Set down the data below from its first line to the line holding "Methane Compatability Sheet", inclusive; omit all pictures.

[Entries taken from a collection]
::::::

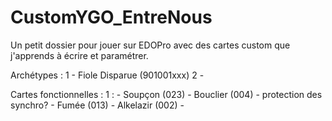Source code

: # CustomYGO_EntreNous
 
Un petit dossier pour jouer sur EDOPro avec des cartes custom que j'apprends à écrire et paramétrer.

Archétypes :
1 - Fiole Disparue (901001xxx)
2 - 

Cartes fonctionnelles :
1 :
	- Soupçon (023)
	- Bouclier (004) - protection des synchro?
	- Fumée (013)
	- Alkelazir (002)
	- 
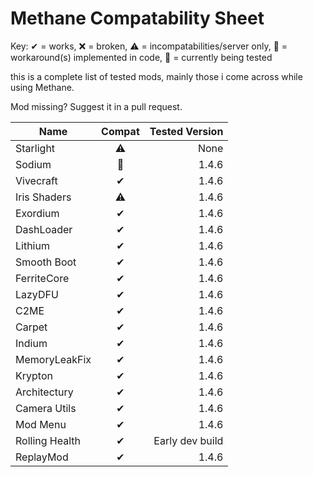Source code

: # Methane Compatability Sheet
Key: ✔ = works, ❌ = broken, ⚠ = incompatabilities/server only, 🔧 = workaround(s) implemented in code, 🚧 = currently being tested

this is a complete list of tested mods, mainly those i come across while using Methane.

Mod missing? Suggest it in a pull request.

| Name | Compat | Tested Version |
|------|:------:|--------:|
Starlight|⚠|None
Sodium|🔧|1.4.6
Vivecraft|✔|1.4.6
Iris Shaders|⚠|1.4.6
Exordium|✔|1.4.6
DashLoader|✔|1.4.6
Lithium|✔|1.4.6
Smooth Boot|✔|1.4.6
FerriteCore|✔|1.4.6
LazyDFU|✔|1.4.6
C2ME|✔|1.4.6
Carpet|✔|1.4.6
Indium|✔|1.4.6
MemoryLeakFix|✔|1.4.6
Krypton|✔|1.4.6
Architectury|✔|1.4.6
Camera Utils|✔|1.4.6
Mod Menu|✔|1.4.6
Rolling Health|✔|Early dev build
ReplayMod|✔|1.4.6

::::::

**Answer box**
Source code

: # CustomYGO_EntreNous
 
Un petit dossier pour jouer sur EDOPro avec des cartes custom que j'apprends à écrire et paramétrer.

Archétypes :
1 - Fiole Disparue (901001xxx)
2 - 

Cartes fonctionnelles :
1 :
	- Soupçon (023)
	- Bouclier (004) - protection des synchro?
	- Fumée (013)
	- Alkelazir (002)
	- 
Source code

: # Methane Compatability Sheet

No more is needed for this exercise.